● What is being asked: Lines of the material that include the string "language" should be returned.

● Data to use:

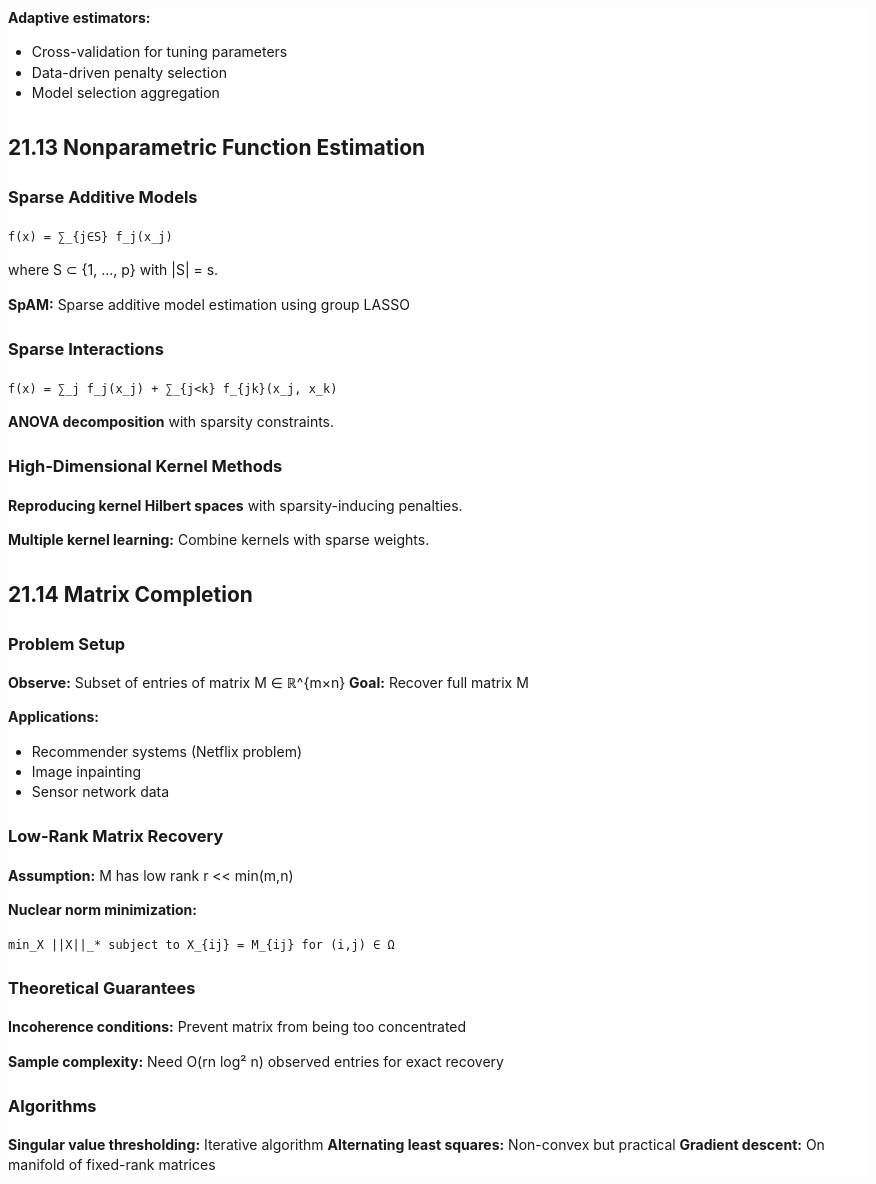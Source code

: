 **Adaptive estimators:**
- Cross-validation for tuning parameters
- Data-driven penalty selection
- Model selection aggregation

## 21.13 Nonparametric Function Estimation

### Sparse Additive Models
```
f(x) = ∑_{j∈S} f_j(x_j)
```

where S ⊂ {1, ..., p} with |S| = s.

**SpAM:** Sparse additive model estimation using group LASSO

### Sparse Interactions
```
f(x) = ∑_j f_j(x_j) + ∑_{j<k} f_{jk}(x_j, x_k)
```

**ANOVA decomposition** with sparsity constraints.

### High-Dimensional Kernel Methods
**Reproducing kernel Hilbert spaces** with sparsity-inducing penalties.

**Multiple kernel learning:** Combine kernels with sparse weights.

## 21.14 Matrix Completion

### Problem Setup
**Observe:** Subset of entries of matrix M ∈ ℝ^{m×n}
**Goal:** Recover full matrix M

**Applications:**
- Recommender systems (Netflix problem)
- Image inpainting
- Sensor network data

### Low-Rank Matrix Recovery
**Assumption:** M has low rank r << min(m,n)

**Nuclear norm minimization:**
```
min_X ||X||_* subject to X_{ij} = M_{ij} for (i,j) ∈ Ω
```

### Theoretical Guarantees
**Incoherence conditions:** Prevent matrix from being too concentrated

**Sample complexity:** Need O(rn log² n) observed entries for exact recovery

### Algorithms
**Singular value thresholding:** Iterative algorithm
**Alternating least squares:** Non-convex but practical
**Gradient descent:** On manifold of fixed-rank matrices
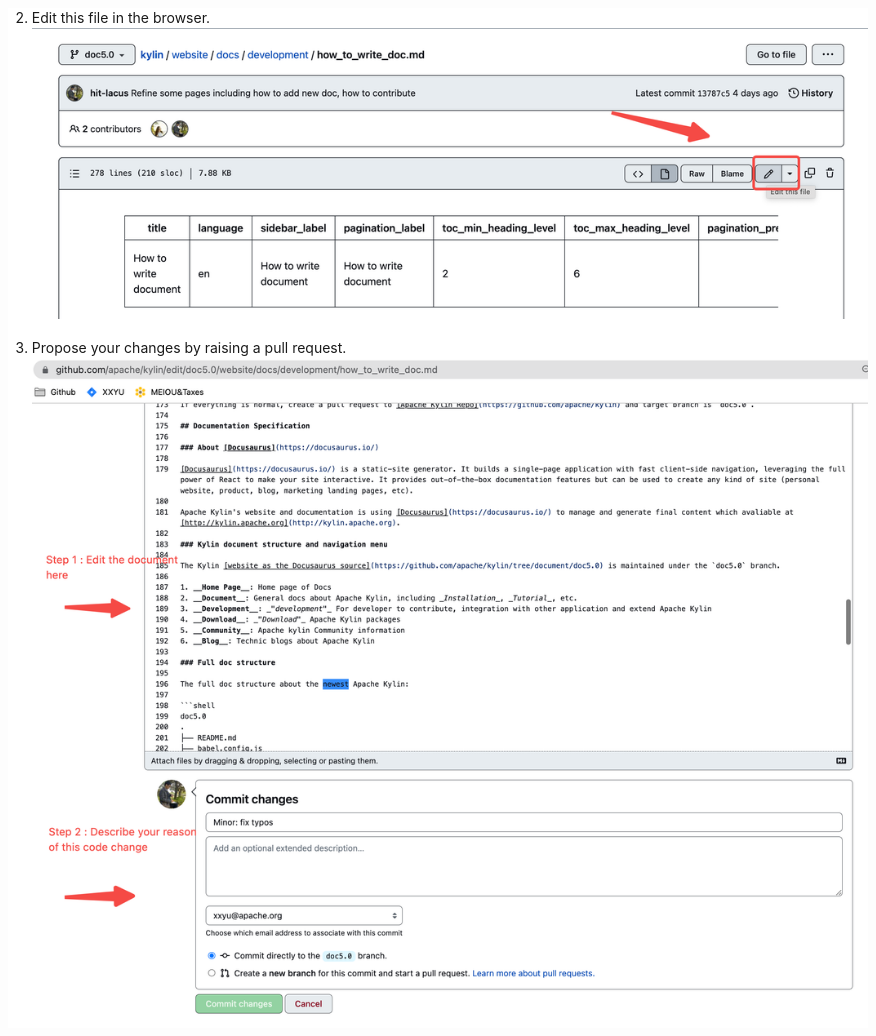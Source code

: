 2. Edit this file in the browser.
![](images/how-to-write-doc-03.png)

3. Propose your changes by raising a pull request.
![](images/how-to-write-doc-04.png)
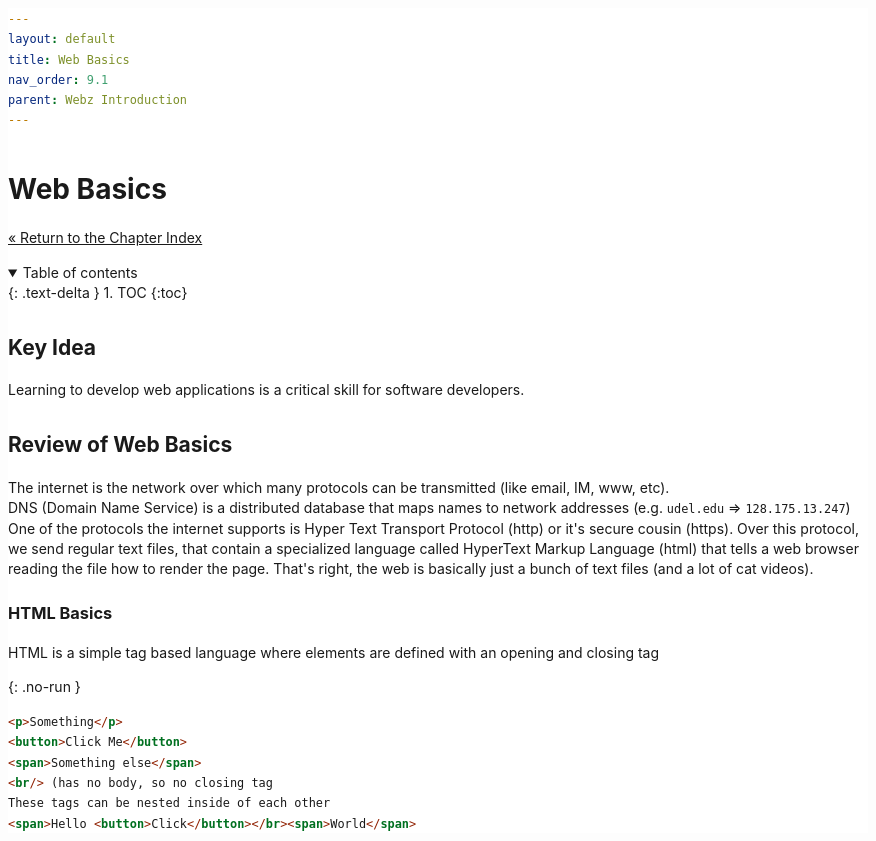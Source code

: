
 ```yaml
---
layout: default
title: Web Basics
nav_order: 9.1
parent: Webz Introduction
---
```


# Web Basics

[&laquo; Return to the Chapter Index](index.md)

<details open markdown="block">
  <summary>
    Table of contents
  </summary>
  {: .text-delta }
1. TOC
{:toc}
</details>

## Key Idea

Learning to develop web applications is a critical skill for software developers.

## Review of Web Basics

The internet is the network over which many protocols can be transmitted (like email, IM, www, etc).  
DNS (Domain Name Service) is a distributed database that maps names to network addresses (e.g. `udel.edu` => `128.175.13.247`)
One of the protocols the internet supports is Hyper Text Transport Protocol (http) or it's secure cousin (https).
Over this protocol, we send regular text files, that contain a specialized language called HyperText Markup Language (html) that tells a web browser reading the file how to render the page.
That's right, the web is basically just a bunch of text files (and a lot of cat videos).

### HTML Basics

HTML is a simple tag based language where elements are defined with an opening and closing tag

{: .no-run }

```html
<p>Something</p>
<button>Click Me</button>
<span>Something else</span>
<br/> (has no body, so no closing tag
These tags can be nested inside of each other
<span>Hello <button>Click</button></br><span>World</span>
```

● Finished exercise:
Over this protocol, we send regular text files, that contain a specialized language called HyperText Markup Language (html) that tells a web browser reading the file how to render the page.
HTML is a simple tag based language where elements are defined with an opening and closing tag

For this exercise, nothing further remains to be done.